What is needed -> Could you transcribe every entry below exactly, leaving out the pictures?

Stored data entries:
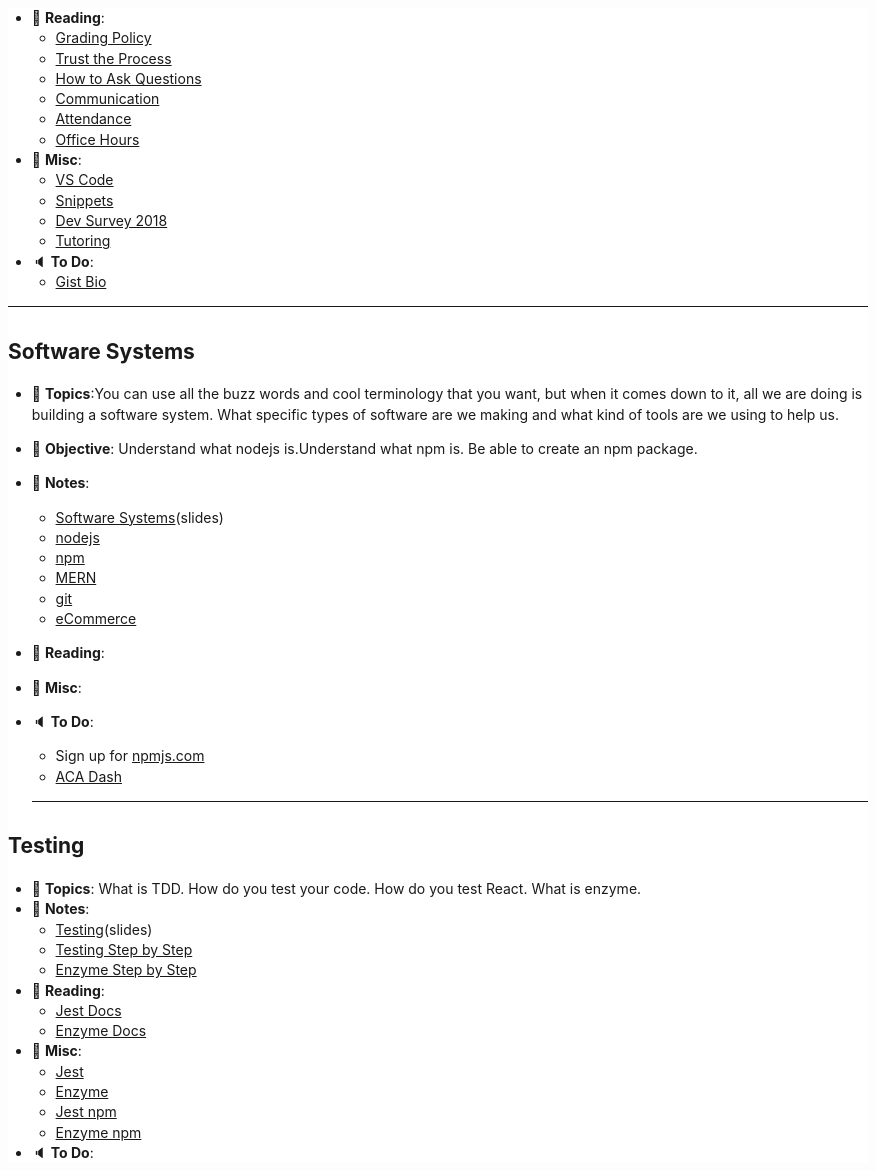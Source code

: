 - :book: __Reading__:
    + [Grading Policy](https://github.com/AustinCodingAcademy/advanced-syllabus/blob/master/GradingPolicy.md)
    + [Trust the Process](https://discourse.austincodingacademy.com/t/trust-the-process/216)
    + [How to Ask Questions](https://medium.com/@gordon_zhu/how-to-be-great-at-asking-questions-e37be04d0603)
    + [Communication](https://discourse.austincodingacademy.com/t/communication-with-instructor-and-tas/623)
    + [Attendance](https://gist.github.com/jw56578/2bb2c5578de5445a5f2d6e461d94a0bd)
    + [Office Hours](https://discourse.austincodingacademy.com/t/advanced-office-hours/327)
- :newspaper: __Misc__:
    + [VS Code](https://code.visualstudio.com/)
    + [Snippets](https://code.visualstudio.com/docs/editor/userdefinedsnippets)
    + [Dev Survey 2018](https://insights.stackoverflow.com/survey/2018)
    + [Tutoring](https://austincodingacademy.com/tutors/)
- :speaker: __To Do__: 
    + [Gist Bio](https://gist.github.com/jw56578/c7c949c451e83e19327c091f99994163)
    
-----   
## <a name="softwaresystems"></a>Software Systems
- :paperclip: __Topics__:You can use all the buzz words and cool terminology that you want, but when it comes down to it, all we are doing is building a software system. What specific types of software are we making and what kind of tools are we using to help us.
- :city_sunset: __Objective__: Understand what nodejs is.Understand what npm is. Be able to create an npm package.
- :file_folder: __Notes__:
     + [Software Systems](https://docs.google.com/presentation/d/1dQgNVrbBntc_0Do_tdKnxoGY58Nlkcq10SvpRDQorpg/edit#slide=id.p)(slides)
     + [nodejs](#nodejs)
     + [npm](#npm)
     + [MERN](https://docs.google.com/presentation/d/1bhmcKZBG4uTvljs3W_7_AH0u1qSJvoQGzm0oNvkUpJg/edit#slide=id.p)
     + [git](https://docs.google.com/presentation/d/1JO9zYWD8E3I2yKW4tK52dF3LMCueOlmp1JW90cBkCp4/edit#slide=id.p)
     + [eCommerce](#eCommerce)
- :book: __Reading__:
- :newspaper: __Misc__:
- :speaker: __To Do__: 
    + Sign up for [npmjs.com](https://www.npmjs.com/)
    + [ACA Dash](https://github.com/AustinCodingAcademy/aca-dash)
    
    
    ----- 
## <a name="testing"></a> Testing
- :paperclip: __Topics__: What is TDD. How do you test your code. How do you test React. What is enzyme.
- :file_folder: __Notes__:
    + [Testing](https://docs.google.com/presentation/d/19K7WF1UWjgsZNSCc83Cx86vwT6xJeE8HNPAF-fcW_7Y/edit#slide=id.p)(slides)
    + [Testing Step by Step](https://docs.google.com/presentation/d/1oIFt5YJiXsuHx0gidoR1ainqMgpgSeBLjTT2LzOJQak/edit#slide=id.p)
    + [Enzyme Step by Step](https://docs.google.com/presentation/d/10KEdHFLby4rqj3nJdKHrJOCRcHA30zzH4qPmuOhO264/edit#slide=id.p)
- :book: __Reading__:
   + [Jest Docs](https://facebook.github.io/jest/)
   + [Enzyme Docs](http://airbnb.io/enzyme/docs/api/)
- :newspaper: __Misc__:
    + [Jest](https://github.com/facebook/jest)
    + [Enzyme](https://github.com/airbnb/enzyme)
    + [Jest npm](https://www.npmjs.com/package/jest)
    + [Enzyme npm](https://www.npmjs.com/package/enzyme)
- :speaker: __To Do__:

Answer section ->
Source code

: - :book: __Reading__:
    + [Grading Policy](https://github.com/AustinCodingAcademy/advanced-syllabus/blob/master/GradingPolicy.md)
    + [Trust the Process](https://discourse.austincodingacademy.com/t/trust-the-process/216)
    + [How to Ask Questions](https://medium.com/@gordon_zhu/how-to-be-great-at-asking-questions-e37be04d0603)
    + [Communication](https://discourse.austincodingacademy.com/t/communication-with-instructor-and-tas/623)
    + [Attendance](https://gist.github.com/jw56578/2bb2c5578de5445a5f2d6e461d94a0bd)
    + [Office Hours](https://discourse.austincodingacademy.com/t/advanced-office-hours/327)
- :newspaper: __Misc__:
    + [VS Code](https://code.visualstudio.com/)
    + [Snippets](https://code.visualstudio.com/docs/editor/userdefinedsnippets)
    + [Dev Survey 2018](https://insights.stackoverflow.com/survey/2018)
    + [Tutoring](https://austincodingacademy.com/tutors/)
- :speaker: __To Do__: 
    + [Gist Bio](https://gist.github.com/jw56578/c7c949c451e83e19327c091f99994163)
    
-----   
## <a name="softwaresystems"></a>Software Systems
- :paperclip: __Topics__:You can use all the buzz words and cool terminology that you want, but when it comes down to it, all we are doing is building a software system. What specific types of software are we making and what kind of tools are we using to help us.
- :city_sunset: __Objective__: Understand what nodejs is.Understand what npm is. Be able to create an npm package.
- :file_folder: __Notes__:
     + [Software Systems](https://docs.google.com/presentation/d/1dQgNVrbBntc_0Do_tdKnxoGY58Nlkcq10SvpRDQorpg/edit#slide=id.p)(slides)
     + [nodejs](#nodejs)
     + [npm](#npm)
     + [MERN](https://docs.google.com/presentation/d/1bhmcKZBG4uTvljs3W_7_AH0u1qSJvoQGzm0oNvkUpJg/edit#slide=id.p)
     + [git](https://docs.google.com/presentation/d/1JO9zYWD8E3I2yKW4tK52dF3LMCueOlmp1JW90cBkCp4/edit#slide=id.p)
     + [eCommerce](#eCommerce)
- :book: __Reading__:
- :newspaper: __Misc__:
- :speaker: __To Do__: 
    + Sign up for [npmjs.com](https://www.npmjs.com/)
    + [ACA Dash](https://github.com/AustinCodingAcademy/aca-dash)
    
    
    ----- 
## <a name="testing"></a> Testing
- :paperclip: __Topics__: What is TDD. How do you test your code. How do you test React. What is enzyme.
- :file_folder: __Notes__:
    + [Testing](https://docs.google.com/presentation/d/19K7WF1UWjgsZNSCc83Cx86vwT6xJeE8HNPAF-fcW_7Y/edit#slide=id.p)(slides)
    + [Testing Step by Step](https://docs.google.com/presentation/d/1oIFt5YJiXsuHx0gidoR1ainqMgpgSeBLjTT2LzOJQak/edit#slide=id.p)
    + [Enzyme Step by Step](https://docs.google.com/presentation/d/10KEdHFLby4rqj3nJdKHrJOCRcHA30zzH4qPmuOhO264/edit#slide=id.p)
- :book: __Reading__:
   + [Jest Docs](https://facebook.github.io/jest/)
   + [Enzyme Docs](http://airbnb.io/enzyme/docs/api/)
- :newspaper: __Misc__:
    + [Jest](https://github.com/facebook/jest)
    + [Enzyme](https://github.com/airbnb/enzyme)
    + [Jest npm](https://www.npmjs.com/package/jest)
    + [Enzyme npm](https://www.npmjs.com/package/enzyme)
- :speaker: __To Do__:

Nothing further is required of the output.